**TO DO**
Transcribe exactly the lines that fall between the one holding "- **事業開発**: 新規事業のマーケティング" and the one holding "- **データ重視**: データドリブンな評価", inclusive, from the entries below.

+-------+

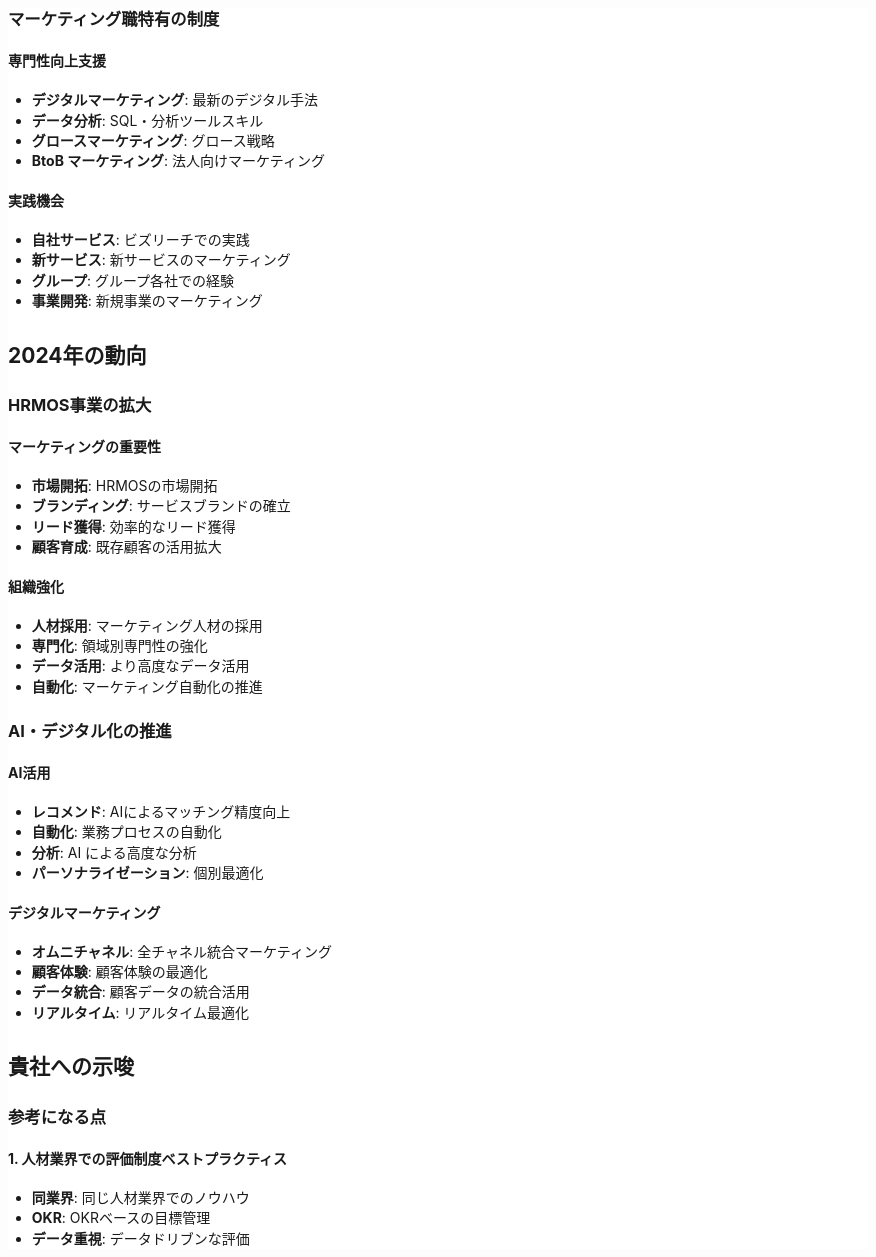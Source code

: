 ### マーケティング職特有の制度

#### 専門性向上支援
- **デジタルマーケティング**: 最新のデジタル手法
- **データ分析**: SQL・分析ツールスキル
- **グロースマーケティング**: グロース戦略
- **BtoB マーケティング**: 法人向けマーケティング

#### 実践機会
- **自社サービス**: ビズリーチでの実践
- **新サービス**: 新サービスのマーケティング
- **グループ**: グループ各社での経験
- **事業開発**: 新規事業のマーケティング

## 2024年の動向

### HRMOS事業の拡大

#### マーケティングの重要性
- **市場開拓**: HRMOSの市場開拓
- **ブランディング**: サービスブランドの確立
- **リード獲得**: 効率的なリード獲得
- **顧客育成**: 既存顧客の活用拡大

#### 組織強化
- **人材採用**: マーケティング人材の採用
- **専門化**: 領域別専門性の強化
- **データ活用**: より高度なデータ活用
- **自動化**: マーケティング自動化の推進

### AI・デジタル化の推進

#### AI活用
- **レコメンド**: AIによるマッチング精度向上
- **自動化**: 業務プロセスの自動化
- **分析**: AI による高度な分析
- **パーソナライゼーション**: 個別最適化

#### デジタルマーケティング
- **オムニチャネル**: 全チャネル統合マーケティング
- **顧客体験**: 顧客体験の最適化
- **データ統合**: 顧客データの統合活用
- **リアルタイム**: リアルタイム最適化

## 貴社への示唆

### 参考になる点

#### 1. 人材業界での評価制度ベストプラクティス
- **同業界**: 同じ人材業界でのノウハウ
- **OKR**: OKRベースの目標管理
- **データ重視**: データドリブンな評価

+-------+

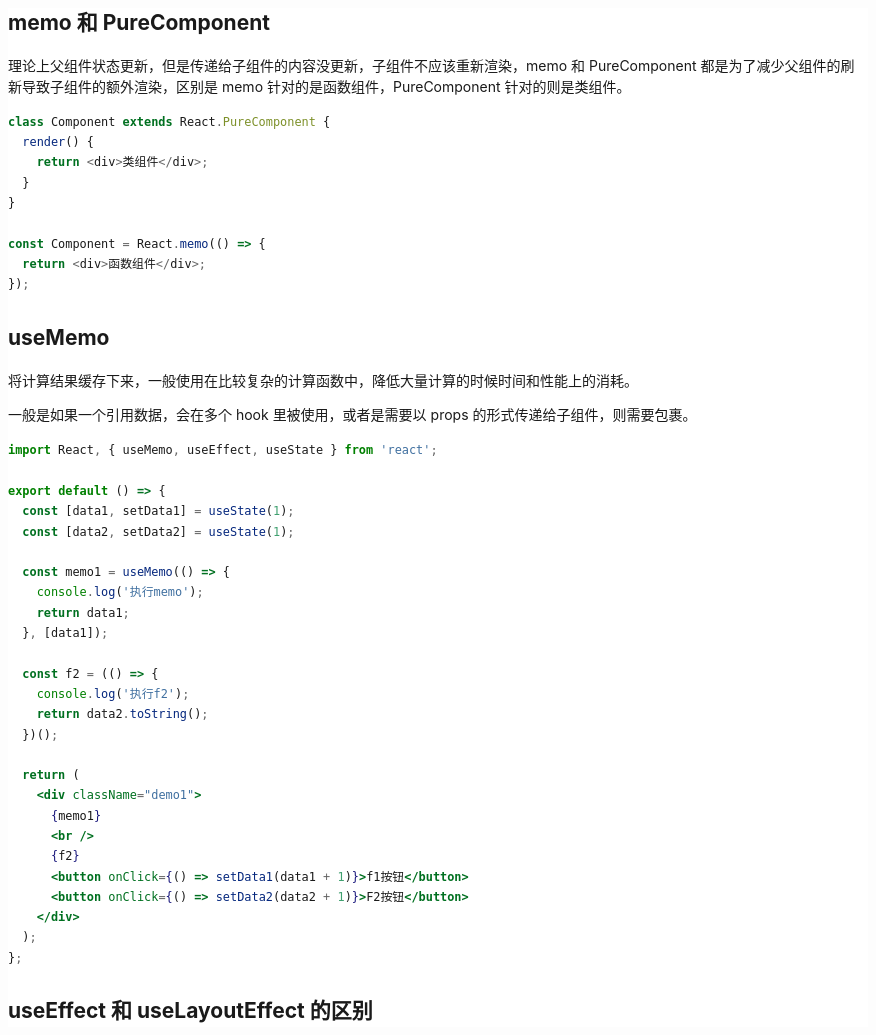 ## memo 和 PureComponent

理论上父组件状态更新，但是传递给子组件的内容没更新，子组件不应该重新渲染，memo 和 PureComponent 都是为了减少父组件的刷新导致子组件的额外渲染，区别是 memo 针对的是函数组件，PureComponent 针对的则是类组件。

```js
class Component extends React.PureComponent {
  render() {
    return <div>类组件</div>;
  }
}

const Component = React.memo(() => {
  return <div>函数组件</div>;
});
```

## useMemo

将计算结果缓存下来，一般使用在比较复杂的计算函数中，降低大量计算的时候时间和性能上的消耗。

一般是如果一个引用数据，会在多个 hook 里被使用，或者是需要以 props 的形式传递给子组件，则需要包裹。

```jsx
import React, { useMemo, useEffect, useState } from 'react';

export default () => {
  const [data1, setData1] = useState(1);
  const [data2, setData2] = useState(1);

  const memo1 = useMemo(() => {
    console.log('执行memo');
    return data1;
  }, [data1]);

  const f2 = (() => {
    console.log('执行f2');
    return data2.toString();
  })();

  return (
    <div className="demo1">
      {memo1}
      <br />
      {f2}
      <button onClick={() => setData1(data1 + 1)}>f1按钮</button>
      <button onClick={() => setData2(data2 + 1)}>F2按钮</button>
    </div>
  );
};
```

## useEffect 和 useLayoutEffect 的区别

+-------+

**RESPONSE AREA**
- **事業開発**: 新規事業のマーケティング

## 2024年の動向

### HRMOS事業の拡大

#### マーケティングの重要性
- **市場開拓**: HRMOSの市場開拓
- **ブランディング**: サービスブランドの確立
- **リード獲得**: 効率的なリード獲得
- **顧客育成**: 既存顧客の活用拡大

#### 組織強化
- **人材採用**: マーケティング人材の採用
- **専門化**: 領域別専門性の強化
- **データ活用**: より高度なデータ活用
- **自動化**: マーケティング自動化の推進

### AI・デジタル化の推進

#### AI活用
- **レコメンド**: AIによるマッチング精度向上
- **自動化**: 業務プロセスの自動化
- **分析**: AI による高度な分析
- **パーソナライゼーション**: 個別最適化

#### デジタルマーケティング
- **オムニチャネル**: 全チャネル統合マーケティング
- **顧客体験**: 顧客体験の最適化
- **データ統合**: 顧客データの統合活用
- **リアルタイム**: リアルタイム最適化

## 貴社への示唆

### 参考になる点

#### 1. 人材業界での評価制度ベストプラクティス
- **同業界**: 同じ人材業界でのノウハウ
- **OKR**: OKRベースの目標管理
- **データ重視**: データドリブンな評価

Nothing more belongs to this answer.